» **PROBLEM TO SOLVE**
Write the data out again exactly, with no pictures.

**** RECORDS SHOWN ****

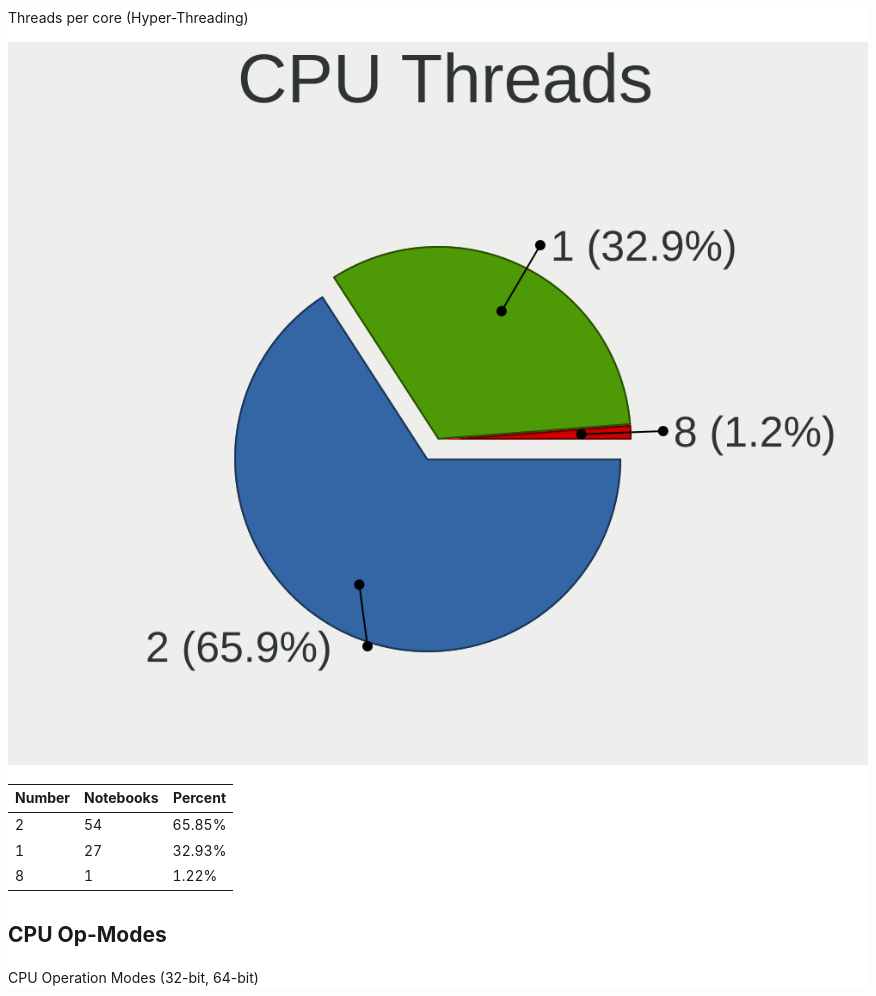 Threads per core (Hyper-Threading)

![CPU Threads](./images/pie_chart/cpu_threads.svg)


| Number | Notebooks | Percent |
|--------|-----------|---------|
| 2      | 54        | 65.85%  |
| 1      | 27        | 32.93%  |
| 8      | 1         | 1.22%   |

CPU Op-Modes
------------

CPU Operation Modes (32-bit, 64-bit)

****

» **THE ANSWER**
 Threads per core (Hyper-Threading)

![CPU Threads](./images/pie_chart/cpu_threads.svg)


| Number | Notebooks | Percent |
|--------|-----------|---------|
| 2      | 54        | 65.85%  |
| 1      | 27        | 32.93%  |
| 8      | 1         | 1.22%   |

CPU Op-Modes
------------

CPU Operation Modes (32-bit, 64-bit)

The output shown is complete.